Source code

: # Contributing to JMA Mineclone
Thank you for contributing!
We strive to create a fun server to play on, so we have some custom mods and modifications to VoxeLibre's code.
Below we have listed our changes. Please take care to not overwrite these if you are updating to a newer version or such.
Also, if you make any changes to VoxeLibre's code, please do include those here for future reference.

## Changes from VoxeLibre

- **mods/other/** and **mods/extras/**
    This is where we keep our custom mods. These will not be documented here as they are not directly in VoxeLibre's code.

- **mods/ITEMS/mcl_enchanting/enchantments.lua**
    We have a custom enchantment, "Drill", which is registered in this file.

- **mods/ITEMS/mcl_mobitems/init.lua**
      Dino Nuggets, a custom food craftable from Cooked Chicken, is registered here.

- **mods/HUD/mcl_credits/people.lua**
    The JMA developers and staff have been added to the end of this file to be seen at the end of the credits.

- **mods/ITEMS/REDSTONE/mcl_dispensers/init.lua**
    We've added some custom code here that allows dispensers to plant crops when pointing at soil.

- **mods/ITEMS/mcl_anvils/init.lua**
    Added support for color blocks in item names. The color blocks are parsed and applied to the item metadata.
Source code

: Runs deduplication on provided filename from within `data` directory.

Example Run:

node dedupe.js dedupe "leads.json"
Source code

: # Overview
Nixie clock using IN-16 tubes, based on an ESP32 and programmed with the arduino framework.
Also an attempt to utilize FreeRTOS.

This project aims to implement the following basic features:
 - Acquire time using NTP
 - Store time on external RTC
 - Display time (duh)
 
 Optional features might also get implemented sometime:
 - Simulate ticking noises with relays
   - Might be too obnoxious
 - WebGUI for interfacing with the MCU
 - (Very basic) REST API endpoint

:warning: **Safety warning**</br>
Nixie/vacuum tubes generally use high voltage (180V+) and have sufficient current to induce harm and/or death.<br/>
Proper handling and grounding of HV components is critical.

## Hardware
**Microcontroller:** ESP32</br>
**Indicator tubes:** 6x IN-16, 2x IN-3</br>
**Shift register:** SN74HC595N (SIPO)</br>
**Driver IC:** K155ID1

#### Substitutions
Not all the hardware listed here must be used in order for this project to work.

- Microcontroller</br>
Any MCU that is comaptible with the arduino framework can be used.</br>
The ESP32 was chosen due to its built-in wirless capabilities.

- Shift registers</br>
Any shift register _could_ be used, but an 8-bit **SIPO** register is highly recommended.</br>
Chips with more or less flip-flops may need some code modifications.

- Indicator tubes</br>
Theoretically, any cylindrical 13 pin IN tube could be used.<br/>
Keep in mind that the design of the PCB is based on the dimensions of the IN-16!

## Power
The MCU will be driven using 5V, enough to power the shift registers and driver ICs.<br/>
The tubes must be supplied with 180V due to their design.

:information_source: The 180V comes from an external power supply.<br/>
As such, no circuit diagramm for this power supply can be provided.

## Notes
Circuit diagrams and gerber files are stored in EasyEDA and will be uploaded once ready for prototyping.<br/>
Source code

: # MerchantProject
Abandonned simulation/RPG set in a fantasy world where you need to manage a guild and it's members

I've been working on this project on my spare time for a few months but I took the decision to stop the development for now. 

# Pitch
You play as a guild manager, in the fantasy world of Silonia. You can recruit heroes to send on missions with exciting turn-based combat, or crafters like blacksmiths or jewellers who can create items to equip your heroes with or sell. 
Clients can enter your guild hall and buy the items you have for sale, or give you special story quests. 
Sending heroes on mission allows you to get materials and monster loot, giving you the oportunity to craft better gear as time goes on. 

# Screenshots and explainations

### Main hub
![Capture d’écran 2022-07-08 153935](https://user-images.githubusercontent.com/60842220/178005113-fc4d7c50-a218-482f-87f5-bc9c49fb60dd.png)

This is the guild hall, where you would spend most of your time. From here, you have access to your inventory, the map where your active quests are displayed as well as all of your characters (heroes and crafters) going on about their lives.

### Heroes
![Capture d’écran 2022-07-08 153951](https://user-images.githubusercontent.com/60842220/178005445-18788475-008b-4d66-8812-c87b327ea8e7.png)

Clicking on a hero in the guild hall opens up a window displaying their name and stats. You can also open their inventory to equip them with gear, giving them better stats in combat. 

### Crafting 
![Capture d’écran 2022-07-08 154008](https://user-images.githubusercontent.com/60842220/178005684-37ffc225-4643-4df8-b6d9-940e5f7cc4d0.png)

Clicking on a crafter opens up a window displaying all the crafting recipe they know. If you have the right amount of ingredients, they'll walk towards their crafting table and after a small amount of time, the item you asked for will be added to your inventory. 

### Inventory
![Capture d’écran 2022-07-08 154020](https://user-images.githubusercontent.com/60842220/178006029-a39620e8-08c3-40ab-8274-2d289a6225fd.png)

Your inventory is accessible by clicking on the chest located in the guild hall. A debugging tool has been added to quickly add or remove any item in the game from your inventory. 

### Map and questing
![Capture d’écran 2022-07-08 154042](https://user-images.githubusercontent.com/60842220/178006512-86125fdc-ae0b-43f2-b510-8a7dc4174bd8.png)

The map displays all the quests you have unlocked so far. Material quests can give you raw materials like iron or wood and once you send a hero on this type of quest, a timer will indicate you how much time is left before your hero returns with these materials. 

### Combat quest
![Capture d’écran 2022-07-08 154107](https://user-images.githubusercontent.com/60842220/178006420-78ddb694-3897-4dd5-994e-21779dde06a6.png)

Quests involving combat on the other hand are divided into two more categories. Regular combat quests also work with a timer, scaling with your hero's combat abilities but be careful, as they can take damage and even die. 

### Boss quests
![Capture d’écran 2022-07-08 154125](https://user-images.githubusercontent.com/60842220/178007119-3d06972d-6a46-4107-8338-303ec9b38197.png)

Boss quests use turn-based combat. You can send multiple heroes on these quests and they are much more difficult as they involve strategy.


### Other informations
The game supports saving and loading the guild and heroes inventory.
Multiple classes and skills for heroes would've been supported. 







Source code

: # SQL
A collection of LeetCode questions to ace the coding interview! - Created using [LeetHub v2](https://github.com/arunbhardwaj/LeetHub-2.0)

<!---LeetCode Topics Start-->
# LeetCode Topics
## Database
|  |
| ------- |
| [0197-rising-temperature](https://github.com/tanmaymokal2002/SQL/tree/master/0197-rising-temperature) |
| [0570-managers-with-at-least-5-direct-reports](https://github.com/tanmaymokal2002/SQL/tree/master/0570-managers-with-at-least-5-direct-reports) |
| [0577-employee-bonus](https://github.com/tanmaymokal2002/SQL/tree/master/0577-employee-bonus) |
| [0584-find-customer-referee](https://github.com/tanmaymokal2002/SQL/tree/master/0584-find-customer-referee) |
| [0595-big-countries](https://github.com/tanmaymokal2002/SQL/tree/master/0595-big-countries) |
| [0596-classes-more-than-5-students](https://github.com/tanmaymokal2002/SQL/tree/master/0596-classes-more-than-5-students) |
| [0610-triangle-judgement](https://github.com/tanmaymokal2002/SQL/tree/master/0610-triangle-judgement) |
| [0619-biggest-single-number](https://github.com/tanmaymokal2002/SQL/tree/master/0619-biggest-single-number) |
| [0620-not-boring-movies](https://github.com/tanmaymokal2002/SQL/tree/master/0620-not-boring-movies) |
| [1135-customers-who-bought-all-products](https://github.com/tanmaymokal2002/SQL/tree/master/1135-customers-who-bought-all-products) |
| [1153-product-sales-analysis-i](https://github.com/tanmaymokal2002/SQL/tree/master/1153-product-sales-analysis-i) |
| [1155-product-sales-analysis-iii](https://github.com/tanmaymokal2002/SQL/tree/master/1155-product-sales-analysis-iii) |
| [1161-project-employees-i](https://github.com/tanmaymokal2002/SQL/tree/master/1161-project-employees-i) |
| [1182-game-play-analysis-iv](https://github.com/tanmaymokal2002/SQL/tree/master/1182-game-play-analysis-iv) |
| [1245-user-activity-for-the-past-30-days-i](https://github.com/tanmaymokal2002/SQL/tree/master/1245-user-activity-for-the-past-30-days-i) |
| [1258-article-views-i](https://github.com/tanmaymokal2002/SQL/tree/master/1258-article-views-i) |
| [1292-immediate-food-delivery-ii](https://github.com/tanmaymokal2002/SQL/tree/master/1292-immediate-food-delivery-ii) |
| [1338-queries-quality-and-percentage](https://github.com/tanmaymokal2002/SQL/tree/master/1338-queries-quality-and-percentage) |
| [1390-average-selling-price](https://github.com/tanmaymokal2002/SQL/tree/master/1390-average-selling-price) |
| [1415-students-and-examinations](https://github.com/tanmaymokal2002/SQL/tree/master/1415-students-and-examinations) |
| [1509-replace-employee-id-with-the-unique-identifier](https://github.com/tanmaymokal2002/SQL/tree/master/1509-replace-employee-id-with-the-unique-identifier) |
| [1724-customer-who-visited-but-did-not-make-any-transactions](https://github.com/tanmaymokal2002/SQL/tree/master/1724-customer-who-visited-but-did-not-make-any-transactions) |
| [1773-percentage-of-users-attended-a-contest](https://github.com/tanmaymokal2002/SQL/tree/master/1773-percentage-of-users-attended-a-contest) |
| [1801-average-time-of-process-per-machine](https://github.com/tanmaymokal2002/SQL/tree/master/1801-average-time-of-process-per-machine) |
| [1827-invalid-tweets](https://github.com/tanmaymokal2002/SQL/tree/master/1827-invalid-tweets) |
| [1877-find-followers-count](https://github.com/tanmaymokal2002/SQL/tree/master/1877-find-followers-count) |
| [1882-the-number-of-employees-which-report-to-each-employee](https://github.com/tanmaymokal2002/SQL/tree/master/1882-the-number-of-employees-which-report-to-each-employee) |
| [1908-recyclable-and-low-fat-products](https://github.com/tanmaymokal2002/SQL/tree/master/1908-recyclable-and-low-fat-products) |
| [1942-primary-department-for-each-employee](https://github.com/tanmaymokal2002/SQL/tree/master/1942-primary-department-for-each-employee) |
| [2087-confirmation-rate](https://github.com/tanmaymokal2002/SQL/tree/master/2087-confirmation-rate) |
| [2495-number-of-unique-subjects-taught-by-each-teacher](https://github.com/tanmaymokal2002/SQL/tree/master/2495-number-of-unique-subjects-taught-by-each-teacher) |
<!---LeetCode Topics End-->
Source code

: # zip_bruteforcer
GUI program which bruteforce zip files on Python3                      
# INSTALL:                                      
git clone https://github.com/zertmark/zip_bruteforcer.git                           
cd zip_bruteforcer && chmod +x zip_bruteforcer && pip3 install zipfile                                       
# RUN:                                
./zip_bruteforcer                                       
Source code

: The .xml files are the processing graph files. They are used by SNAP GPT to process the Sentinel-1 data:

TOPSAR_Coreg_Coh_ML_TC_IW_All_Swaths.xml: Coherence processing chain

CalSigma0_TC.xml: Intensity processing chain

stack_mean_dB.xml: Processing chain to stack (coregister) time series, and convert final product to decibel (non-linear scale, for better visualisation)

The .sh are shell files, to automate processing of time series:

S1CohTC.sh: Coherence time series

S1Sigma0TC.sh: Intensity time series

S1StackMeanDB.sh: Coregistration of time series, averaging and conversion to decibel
+ + +
> **What is required**: Your answer should be the lines above from the one containing "Sending heroes on" through the one containing "The map displays", copied exactly and with both ends kept.

> **Answer to the exercise**:
Sending heroes on mission allows you to get materials and monster loot, giving you the oportunity to craft better gear as time goes on. 

# Screenshots and explainations

### Main hub
![Capture d’écran 2022-07-08 153935](https://user-images.githubusercontent.com/60842220/178005113-fc4d7c50-a218-482f-87f5-bc9c49fb60dd.png)

This is the guild hall, where you would spend most of your time. From here, you have access to your inventory, the map where your active quests are displayed as well as all of your characters (heroes and crafters) going on about their lives.

### Heroes
![Capture d’écran 2022-07-08 153951](https://user-images.githubusercontent.com/60842220/178005445-18788475-008b-4d66-8812-c87b327ea8e7.png)

Clicking on a hero in the guild hall opens up a window displaying their name and stats. You can also open their inventory to equip them with gear, giving them better stats in combat. 

### Crafting 
![Capture d’écran 2022-07-08 154008](https://user-images.githubusercontent.com/60842220/178005684-37ffc225-4643-4df8-b6d9-940e5f7cc4d0.png)

Clicking on a crafter opens up a window displaying all the crafting recipe they know. If you have the right amount of ingredients, they'll walk towards their crafting table and after a small amount of time, the item you asked for will be added to your inventory. 

### Inventory
![Capture d’écran 2022-07-08 154020](https://user-images.githubusercontent.com/60842220/178006029-a39620e8-08c3-40ab-8274-2d289a6225fd.png)

Your inventory is accessible by clicking on the chest located in the guild hall. A debugging tool has been added to quickly add or remove any item in the game from your inventory. 

### Map and questing
![Capture d’écran 2022-07-08 154042](https://user-images.githubusercontent.com/60842220/178006512-86125fdc-ae0b-43f2-b510-8a7dc4174bd8.png)

The map displays all the quests you have unlocked so far. Material quests can give you raw materials like iron or wood and once you send a hero on this type of quest, a timer will indicate you how much time is left before your hero returns with these materials. 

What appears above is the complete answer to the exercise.